▸ **REQUIRED ACTION**:
Return the following from the records below: each line, word for word, starting with the line that contains "drive the timer IP" and going on through the line that contains "eases this task", with nothing outside that range.

(PROVIDED DATA)

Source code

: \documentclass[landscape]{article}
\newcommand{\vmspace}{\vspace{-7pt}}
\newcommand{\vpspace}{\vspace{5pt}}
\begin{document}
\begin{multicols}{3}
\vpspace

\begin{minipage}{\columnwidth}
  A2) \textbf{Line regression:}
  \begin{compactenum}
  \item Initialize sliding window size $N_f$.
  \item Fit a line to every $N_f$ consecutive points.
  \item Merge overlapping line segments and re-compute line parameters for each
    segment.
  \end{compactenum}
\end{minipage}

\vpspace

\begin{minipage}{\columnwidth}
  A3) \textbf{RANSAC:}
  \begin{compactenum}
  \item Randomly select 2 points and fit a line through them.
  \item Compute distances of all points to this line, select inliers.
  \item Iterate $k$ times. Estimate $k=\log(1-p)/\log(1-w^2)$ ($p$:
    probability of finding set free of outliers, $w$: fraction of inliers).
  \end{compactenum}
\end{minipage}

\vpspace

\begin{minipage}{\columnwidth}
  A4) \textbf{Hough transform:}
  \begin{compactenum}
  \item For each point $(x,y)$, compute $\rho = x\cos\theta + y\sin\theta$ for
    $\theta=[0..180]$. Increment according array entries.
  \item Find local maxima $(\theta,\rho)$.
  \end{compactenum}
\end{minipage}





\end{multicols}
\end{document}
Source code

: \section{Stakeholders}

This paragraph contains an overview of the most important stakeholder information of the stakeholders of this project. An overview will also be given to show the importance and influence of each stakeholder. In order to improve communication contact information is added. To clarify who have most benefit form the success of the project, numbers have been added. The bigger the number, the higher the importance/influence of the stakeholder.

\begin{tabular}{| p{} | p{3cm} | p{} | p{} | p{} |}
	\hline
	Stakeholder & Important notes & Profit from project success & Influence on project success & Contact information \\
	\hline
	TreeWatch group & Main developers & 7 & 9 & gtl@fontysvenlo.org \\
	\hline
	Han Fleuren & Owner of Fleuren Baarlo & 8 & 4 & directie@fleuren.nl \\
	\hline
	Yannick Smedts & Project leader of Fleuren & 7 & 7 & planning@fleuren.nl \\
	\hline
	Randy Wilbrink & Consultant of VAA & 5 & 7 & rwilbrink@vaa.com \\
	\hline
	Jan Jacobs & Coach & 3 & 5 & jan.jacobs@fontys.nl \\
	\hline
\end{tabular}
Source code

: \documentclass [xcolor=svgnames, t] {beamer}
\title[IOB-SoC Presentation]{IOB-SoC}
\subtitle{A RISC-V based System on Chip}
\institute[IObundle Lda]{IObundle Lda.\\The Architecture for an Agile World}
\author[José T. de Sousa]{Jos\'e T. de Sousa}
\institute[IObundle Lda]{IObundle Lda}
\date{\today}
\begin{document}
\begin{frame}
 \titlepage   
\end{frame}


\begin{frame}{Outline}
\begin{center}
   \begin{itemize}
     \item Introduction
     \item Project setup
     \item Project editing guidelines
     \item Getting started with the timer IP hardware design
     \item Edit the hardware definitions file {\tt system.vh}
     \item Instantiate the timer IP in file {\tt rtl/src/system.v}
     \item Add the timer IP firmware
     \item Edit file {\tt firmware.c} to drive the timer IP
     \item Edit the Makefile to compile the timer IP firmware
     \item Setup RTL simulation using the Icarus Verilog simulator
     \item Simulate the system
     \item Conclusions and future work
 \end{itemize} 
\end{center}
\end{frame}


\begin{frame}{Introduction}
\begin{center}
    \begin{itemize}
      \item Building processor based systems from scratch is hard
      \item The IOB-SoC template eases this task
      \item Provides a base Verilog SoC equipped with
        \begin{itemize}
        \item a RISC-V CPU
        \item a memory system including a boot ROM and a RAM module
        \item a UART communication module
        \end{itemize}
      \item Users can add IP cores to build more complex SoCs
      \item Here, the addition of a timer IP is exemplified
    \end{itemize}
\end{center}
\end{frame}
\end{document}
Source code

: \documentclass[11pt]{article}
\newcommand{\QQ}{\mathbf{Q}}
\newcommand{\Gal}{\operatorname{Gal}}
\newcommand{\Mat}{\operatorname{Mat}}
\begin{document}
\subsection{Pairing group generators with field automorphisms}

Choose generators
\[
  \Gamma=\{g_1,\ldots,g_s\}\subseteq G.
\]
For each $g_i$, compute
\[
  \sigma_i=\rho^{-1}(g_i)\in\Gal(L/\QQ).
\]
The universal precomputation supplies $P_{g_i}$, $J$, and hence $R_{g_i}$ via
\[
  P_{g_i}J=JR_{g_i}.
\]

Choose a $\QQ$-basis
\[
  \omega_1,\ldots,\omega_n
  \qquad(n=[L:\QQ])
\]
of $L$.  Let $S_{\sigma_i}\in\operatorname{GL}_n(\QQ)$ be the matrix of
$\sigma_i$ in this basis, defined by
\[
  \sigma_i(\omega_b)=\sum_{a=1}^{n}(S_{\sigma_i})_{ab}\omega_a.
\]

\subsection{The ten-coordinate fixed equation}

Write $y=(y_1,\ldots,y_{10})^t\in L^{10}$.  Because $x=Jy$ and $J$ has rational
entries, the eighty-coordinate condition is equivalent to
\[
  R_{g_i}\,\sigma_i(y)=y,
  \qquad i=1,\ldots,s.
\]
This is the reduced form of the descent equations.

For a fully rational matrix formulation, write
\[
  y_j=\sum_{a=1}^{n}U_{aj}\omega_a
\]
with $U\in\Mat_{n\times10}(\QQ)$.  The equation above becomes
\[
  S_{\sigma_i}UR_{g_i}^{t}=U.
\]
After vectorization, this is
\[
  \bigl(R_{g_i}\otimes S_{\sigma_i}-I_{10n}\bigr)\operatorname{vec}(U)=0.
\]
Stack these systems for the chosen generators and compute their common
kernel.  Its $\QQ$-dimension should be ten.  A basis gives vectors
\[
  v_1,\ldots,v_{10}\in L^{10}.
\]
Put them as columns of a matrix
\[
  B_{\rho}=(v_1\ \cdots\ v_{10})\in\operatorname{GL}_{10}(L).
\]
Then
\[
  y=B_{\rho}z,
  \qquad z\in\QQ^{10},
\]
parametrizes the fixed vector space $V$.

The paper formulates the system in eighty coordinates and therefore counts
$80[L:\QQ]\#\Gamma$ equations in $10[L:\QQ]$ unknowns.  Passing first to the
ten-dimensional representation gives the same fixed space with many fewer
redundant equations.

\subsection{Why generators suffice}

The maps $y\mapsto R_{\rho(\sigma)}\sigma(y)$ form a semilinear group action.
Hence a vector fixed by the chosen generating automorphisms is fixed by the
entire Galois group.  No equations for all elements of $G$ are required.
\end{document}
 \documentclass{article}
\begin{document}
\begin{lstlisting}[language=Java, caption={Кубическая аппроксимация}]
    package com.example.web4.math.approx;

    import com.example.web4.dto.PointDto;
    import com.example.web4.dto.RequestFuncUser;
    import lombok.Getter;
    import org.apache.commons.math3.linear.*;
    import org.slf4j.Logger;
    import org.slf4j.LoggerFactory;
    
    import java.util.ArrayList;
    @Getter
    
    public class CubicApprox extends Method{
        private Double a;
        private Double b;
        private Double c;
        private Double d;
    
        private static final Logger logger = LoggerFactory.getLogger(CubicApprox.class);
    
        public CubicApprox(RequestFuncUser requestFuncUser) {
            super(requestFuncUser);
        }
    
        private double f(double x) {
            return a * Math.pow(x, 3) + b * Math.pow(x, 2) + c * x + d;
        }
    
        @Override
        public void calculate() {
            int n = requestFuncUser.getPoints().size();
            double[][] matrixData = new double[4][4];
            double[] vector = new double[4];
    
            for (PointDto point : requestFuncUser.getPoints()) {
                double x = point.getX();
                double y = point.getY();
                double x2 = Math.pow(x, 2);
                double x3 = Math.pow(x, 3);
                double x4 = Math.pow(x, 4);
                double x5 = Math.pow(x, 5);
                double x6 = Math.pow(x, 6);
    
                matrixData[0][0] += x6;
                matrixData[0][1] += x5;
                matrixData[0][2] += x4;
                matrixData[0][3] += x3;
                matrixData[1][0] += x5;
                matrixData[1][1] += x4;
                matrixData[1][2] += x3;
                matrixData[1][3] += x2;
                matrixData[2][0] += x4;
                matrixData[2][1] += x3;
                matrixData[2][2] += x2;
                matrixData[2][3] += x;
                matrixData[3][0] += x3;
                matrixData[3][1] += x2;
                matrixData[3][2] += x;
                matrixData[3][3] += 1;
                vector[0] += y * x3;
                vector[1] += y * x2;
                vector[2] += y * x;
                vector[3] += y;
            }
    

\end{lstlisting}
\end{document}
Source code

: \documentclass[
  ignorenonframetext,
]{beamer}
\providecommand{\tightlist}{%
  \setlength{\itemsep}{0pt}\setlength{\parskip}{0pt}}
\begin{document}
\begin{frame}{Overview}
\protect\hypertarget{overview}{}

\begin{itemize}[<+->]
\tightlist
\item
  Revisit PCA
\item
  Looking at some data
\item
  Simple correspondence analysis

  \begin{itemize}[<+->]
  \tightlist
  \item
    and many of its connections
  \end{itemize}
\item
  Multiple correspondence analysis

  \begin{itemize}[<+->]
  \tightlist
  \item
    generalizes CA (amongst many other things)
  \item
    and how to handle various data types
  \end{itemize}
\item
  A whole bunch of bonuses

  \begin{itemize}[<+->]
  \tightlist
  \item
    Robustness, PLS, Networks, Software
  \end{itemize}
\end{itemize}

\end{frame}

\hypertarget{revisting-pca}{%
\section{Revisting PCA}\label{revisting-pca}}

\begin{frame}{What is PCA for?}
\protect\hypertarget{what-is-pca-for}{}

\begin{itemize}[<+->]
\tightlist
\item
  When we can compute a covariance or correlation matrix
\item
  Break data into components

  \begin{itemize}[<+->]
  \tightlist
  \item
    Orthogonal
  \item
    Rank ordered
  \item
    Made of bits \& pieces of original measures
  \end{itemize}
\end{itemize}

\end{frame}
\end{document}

(End PROVIDED DATA)

▸ **EXERCISE SOLUTION**:
     \item Edit file {\tt firmware.c} to drive the timer IP
     \item Edit the Makefile to compile the timer IP firmware
     \item Setup RTL simulation using the Icarus Verilog simulator
     \item Simulate the system
     \item Conclusions and future work
 \end{itemize} 
\end{center}
\end{frame}


\begin{frame}{Introduction}
\begin{center}
    \begin{itemize}
      \item Building processor based systems from scratch is hard
      \item The IOB-SoC template eases this task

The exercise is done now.